Doch auch in der strenggläubigen Provinz Aceh, die eigentlich für ihre Gastfreundschaft bekannt ist, werden die Rohingya nicht gehört. Schlimmer noch: Im Dezember ist die Stimmung gar gekippt. Fischer hinderten die Boote mit den Flüchtlingen am Anlegen. In der Provinzhauptstadt Banda Aceh und auf der Insel Sabang gab es Proteste.

150 bis 200 Demonstranten, meist Studenten, zogen vor das lokale Parlament und drangen anschliessend in die Lager der Rohingya ein. Sie warfen deren Habseligkeiten herum und bedrohten sie. In den sozialen Netzwerken waren Videos von weinenden Frauen und Kindern zu sehen. Sicherheitskräfte mussten einschreiten, verstauten die verschreckten Flüchtlinge auf Lastwagen und brachten sie in Sicherheit.

Das Schlagwort «Rohingya» zieht auf X nur kurz

Zahl der Nennungen von «Rohingya» auf X, in Tausend

Den Demonstrationen waren Anfang und Ende Dezember Diskussionen auf X vorausgegangen, wo Hasstiraden gegen die Rohingya zu finden waren.
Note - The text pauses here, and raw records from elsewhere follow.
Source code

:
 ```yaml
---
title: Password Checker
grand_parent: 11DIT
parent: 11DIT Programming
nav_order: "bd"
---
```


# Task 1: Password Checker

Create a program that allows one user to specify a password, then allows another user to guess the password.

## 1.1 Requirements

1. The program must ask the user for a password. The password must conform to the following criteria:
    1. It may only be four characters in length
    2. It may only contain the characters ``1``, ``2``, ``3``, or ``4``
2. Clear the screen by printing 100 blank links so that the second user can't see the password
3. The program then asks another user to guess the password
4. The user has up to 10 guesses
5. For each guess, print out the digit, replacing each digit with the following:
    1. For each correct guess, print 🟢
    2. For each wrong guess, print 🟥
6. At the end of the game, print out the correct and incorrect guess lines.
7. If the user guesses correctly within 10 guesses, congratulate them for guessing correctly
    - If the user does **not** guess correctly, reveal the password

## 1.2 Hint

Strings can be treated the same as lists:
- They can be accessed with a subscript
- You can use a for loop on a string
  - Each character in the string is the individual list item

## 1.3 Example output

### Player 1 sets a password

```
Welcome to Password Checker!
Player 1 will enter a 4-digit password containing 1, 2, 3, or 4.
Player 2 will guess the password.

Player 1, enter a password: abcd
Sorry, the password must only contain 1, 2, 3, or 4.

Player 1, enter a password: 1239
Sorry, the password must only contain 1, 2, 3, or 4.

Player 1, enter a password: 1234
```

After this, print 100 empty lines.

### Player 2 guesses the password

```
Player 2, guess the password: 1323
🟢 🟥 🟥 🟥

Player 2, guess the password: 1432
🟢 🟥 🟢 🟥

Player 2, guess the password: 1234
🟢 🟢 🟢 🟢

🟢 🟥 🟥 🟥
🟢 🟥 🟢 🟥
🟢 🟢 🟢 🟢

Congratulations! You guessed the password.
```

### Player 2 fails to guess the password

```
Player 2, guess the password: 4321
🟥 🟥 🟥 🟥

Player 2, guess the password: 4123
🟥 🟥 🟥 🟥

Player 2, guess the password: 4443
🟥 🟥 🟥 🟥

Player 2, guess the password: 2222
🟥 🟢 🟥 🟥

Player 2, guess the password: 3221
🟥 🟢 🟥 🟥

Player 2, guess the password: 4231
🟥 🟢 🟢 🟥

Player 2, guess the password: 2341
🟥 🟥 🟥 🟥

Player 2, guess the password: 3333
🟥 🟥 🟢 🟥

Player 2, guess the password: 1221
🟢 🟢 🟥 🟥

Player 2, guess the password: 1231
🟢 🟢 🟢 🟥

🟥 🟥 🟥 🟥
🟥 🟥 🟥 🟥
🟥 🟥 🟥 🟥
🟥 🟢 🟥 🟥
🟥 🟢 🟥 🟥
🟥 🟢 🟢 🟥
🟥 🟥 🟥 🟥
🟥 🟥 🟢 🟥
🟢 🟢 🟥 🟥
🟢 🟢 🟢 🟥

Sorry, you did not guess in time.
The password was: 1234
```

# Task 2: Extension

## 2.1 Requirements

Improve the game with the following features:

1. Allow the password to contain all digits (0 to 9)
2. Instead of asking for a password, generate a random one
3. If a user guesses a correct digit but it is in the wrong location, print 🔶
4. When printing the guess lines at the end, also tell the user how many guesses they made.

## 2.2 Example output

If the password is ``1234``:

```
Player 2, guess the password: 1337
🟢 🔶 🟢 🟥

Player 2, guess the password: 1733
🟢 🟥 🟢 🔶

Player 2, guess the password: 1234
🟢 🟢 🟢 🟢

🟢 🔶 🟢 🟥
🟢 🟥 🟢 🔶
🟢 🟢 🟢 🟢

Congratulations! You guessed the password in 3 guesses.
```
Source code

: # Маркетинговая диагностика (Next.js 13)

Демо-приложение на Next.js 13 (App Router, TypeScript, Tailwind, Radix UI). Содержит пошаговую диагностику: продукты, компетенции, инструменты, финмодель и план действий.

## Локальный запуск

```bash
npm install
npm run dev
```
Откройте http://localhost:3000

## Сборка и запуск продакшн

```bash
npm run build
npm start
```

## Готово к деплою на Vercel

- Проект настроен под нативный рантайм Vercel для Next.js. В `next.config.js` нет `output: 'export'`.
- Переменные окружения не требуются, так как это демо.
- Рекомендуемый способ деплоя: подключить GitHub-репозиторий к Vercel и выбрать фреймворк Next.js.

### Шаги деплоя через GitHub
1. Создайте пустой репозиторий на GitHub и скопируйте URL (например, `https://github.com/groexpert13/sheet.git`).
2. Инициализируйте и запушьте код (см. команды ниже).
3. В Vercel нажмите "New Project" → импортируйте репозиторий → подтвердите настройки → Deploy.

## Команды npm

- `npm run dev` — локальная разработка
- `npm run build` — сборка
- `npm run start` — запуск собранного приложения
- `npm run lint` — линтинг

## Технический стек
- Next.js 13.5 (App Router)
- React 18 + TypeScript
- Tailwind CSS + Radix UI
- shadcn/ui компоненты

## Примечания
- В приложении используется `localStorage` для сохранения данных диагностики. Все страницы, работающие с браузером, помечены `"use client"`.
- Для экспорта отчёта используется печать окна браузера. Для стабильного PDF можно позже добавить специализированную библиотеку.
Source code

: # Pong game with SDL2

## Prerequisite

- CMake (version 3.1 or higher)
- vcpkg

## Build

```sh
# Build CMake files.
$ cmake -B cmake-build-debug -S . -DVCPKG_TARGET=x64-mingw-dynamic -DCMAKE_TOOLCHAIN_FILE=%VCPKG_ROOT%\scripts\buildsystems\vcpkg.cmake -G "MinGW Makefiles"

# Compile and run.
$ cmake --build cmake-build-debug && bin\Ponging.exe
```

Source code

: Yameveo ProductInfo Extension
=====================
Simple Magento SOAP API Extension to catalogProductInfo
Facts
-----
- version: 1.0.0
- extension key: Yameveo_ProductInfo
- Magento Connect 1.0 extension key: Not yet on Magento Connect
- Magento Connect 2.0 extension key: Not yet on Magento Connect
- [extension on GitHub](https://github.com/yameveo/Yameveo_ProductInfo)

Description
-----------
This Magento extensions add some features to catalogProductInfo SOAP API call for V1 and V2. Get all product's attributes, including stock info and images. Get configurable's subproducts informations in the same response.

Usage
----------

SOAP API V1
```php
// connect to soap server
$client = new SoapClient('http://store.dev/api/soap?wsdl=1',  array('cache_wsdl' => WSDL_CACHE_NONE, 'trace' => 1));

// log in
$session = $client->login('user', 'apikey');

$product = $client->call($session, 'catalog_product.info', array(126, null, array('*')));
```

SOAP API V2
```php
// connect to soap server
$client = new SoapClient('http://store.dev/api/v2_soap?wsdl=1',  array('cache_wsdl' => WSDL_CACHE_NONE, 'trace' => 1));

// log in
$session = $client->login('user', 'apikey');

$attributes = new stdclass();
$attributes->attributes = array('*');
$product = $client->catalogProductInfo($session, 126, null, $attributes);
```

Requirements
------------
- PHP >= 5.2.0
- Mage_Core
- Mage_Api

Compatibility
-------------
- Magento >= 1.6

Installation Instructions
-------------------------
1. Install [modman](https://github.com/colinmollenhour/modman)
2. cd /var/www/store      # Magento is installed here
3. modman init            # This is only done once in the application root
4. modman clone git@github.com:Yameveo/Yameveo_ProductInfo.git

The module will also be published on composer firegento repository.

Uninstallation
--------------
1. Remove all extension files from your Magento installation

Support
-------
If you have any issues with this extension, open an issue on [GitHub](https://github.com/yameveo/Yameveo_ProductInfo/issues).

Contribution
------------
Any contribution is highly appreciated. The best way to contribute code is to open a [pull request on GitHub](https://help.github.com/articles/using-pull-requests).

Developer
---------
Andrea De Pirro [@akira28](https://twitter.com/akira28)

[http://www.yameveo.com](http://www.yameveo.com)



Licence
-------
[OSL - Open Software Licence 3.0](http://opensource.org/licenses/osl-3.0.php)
Sie sollen unrein und Vandalen sein, das Gastland nicht respektieren, das Essen wieder ausspucken und unfähig sein, das muslimische Glaubensbekenntnis zu repetieren, lauteten die Vorwürfe.

Indonesian protesters storm Rohingya refugee shelter

Zudem wurden die Rohingya mit illegalen Siedlern im Westjordanland verglichen. Diese Verschwörungstheorie stand konträr zu der Solidarität der Indonesier mit ihren Glaubensbrüdern in Palästina. In Aceh sind vielerorts palästinensische Fahnen zu sehen.

Hinter den Protesten stand auch politisches Kalkül: «Warum den Rohingya helfen, wenn es noch viele arme Indonesier gibt?», lautete der Vorwurf.

Die Proteste, die ausbleibende Hilfe der Regierung und die menschenunwürdige Unterbringung haben Aziz Ullah und seine Familie ernüchtert. Auch in Indonesien werden sie wohl keine Heimat finden. Das Land duldet Flüchtlinge nur temporär, vermutlich werden sie weiterreisen müssen. Aziz sagt, dass er seinen Traum von einem friedvollen Leben dennoch nicht aufgegeben habe.